El pulso se le aceleró y la adrenalina inundó su ser.
Mientras se daba la vuelta, entró en un shock: sabía lo que era pero no sabía
porqué se sentía invadida de tantos nervios. Un nuevo aspecto le enfrentó, el
de un par de gruesas gafas y una mirada más clara. Ella tardó en reaccionar, de
igual manera. Era el típico aspecto que más que confianza, generaba
indiferencia o hasta, en ciertos casos, risa. Sin embargo, el hecho de no
recibir ninguna sonrisa a cambio, le hizo sonrojar hasta el punto de sentir la
cara acalorada.
- ¿Indiferencia como mecanismo de defensa?
Eres básica. – Se burló.
Ella mantuvo el silencio a partir de allí. Él sólo la miró,
como quien contempla de forma rigurosa, como estudiándola.
- ¿Sueles analizar psicológicamente a las
personas? – Por fin volvió a hablar ella. A lo que él no tardó en encontrar
respuesta impredecible:
- Lo que suelo hacer es ridiculizarlas, en
especial a aquellas que no me declaran su amor. – le guiñó un ojo bajo el
vidrio de sus gruesos lentes.
- No sólo eres raro, sino también idiota.
– Se enojó ella.
Él la miró, como nunca antes la había observado. Similar a
como ella le había mirado en un principio, como a un extraño, un desconocido
pero nuevo y llamativo objetivo.
- Pues si así es como ves la seducción, con
razón estás tan sola. – sonrió. Estaba claro que bromeaba y, tras aquella
inusual y burlona sonrisa, destellaba un escondido placer porque sus palabras
fueran ciertas.
Los
enormes ojos de la niña se mantuvieron posados en los claros ojos de su
atacante, mas ninguna palabra salió de su boca, no quería darle el gusto, así
que, por instinto, sólo arrugó la nariz, como solía hacer cuando se enfadaba o
cuando algo le disgustaba. Un hombre uniformado se acercó a ellos para
ofrecerles algo de beber, cortando aquel lindo juego de miradas, sin embargo,
una cortante mirada del rubio le hizo entender que estaba interrumpiendo algo,
para él, importante y que lo mejor sería irse pronto a otro grupo de gente.
- Maleducado – soltó ella -. Nadie te dijo que yo no estaba con sed.

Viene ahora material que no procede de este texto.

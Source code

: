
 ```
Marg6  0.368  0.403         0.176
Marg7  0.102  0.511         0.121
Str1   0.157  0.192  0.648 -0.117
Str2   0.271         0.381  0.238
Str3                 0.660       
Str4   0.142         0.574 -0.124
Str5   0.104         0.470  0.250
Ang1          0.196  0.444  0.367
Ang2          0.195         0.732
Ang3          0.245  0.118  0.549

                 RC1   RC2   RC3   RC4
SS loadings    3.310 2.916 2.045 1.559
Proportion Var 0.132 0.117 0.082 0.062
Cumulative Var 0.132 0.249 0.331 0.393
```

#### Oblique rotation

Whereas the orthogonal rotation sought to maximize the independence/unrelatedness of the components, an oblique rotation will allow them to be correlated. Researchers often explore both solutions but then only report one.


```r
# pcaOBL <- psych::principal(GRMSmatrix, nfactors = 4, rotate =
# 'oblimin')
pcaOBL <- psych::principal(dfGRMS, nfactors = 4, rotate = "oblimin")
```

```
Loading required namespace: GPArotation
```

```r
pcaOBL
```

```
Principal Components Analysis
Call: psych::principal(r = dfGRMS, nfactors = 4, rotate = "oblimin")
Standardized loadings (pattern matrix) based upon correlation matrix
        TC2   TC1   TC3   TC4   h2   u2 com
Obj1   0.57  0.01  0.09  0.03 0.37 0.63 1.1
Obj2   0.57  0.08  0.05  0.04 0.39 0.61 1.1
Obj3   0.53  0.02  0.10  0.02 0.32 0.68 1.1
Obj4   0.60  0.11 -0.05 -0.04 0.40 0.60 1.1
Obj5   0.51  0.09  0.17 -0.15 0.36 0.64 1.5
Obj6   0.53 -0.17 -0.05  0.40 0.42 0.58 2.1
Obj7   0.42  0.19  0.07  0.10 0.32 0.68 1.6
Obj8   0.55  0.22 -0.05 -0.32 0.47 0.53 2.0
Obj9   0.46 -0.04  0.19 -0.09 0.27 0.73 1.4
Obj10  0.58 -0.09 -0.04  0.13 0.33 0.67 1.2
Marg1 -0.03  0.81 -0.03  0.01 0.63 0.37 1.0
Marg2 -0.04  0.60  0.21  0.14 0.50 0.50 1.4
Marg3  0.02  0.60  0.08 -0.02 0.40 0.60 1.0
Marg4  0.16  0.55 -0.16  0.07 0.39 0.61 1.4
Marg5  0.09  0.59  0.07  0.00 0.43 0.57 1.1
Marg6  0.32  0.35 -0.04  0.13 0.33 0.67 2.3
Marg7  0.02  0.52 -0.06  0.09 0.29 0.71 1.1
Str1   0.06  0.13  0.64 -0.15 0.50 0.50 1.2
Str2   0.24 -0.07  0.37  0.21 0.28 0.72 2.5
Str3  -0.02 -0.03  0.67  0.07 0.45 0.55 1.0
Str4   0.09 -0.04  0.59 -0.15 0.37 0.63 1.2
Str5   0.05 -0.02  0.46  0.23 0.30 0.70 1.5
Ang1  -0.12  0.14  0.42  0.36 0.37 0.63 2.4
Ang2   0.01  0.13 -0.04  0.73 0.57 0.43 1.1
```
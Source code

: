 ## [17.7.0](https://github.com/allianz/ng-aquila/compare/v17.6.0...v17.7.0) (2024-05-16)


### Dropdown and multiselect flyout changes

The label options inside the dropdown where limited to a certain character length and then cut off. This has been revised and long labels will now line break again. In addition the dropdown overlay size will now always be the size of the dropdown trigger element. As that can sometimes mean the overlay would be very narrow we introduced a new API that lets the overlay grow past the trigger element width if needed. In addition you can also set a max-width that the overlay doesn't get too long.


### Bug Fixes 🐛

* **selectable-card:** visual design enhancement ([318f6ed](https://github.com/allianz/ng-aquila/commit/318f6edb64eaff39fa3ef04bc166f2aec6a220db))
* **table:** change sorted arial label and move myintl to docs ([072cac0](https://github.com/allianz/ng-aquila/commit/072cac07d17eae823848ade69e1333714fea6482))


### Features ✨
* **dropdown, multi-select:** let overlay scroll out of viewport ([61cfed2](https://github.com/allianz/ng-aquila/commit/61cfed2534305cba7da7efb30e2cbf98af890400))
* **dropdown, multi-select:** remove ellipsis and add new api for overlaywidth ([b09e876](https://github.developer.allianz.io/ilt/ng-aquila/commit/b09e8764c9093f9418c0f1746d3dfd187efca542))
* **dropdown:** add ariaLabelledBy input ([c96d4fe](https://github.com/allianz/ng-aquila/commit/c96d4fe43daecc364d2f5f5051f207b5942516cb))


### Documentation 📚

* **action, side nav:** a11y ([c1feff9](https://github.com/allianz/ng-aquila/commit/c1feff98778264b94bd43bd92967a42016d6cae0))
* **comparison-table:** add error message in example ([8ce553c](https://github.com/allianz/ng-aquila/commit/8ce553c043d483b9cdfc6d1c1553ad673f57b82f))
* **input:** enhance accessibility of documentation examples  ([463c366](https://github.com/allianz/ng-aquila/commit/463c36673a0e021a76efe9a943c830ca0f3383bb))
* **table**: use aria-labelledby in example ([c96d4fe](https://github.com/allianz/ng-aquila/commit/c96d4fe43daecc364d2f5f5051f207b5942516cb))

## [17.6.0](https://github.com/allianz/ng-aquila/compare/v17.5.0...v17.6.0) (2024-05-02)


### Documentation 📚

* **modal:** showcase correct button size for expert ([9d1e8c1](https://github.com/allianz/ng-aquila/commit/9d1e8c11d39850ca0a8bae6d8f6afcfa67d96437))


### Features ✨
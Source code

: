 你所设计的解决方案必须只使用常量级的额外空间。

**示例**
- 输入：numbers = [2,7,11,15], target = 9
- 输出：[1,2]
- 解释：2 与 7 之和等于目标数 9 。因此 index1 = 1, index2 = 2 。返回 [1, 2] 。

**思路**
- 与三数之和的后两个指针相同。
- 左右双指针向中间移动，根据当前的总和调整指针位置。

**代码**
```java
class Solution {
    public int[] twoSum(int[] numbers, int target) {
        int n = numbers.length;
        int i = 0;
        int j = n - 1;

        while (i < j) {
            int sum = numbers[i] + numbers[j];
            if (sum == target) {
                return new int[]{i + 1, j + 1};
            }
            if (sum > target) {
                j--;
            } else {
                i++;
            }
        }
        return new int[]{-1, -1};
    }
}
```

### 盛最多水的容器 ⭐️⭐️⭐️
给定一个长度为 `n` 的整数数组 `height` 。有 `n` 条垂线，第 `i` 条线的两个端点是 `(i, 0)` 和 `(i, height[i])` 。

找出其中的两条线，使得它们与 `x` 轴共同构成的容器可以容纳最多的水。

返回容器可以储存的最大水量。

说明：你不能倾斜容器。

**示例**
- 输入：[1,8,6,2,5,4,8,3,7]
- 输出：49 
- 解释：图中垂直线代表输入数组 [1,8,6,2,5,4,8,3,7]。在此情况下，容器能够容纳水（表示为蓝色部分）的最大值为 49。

- Voy a buscarte un vaso de agua ahora mismo.
– Se apresuró a decir él.
- Tampoco dije que sí estuviera sedienta.
– Continuó ella.
El rubio alzó ambas cejas antes de fruncir el ceño y
analizarla con los ojos bien abiertos. Fue entonces cuando volvió a hablar:
-
O eres
muy lista, o sólo estás en tus días. – Hizo una mueca que a ella le pareció
divertida. El rubio de nariz llamativa no tenía mucho interés por el mundo
femenino, pero tenía una hermana menor y una madre con las que convivir y
lidiar día a día, por lo que no podía evitar los mínimos conocimientos y tratos
hacia las mujeres, en especial cuando se trataba de la niña bonita que él había
elegido y adoptado como suya. Así que le sonrió, aunque no estuviera
acostumbrado a hacerlo ni se le viera bien, sino extraño. Pero muchas cosas de
él eras extrañas y ambos lo sabían, así que no le importó y lo hizo con más
ganas de lo que jamás lo había hecho.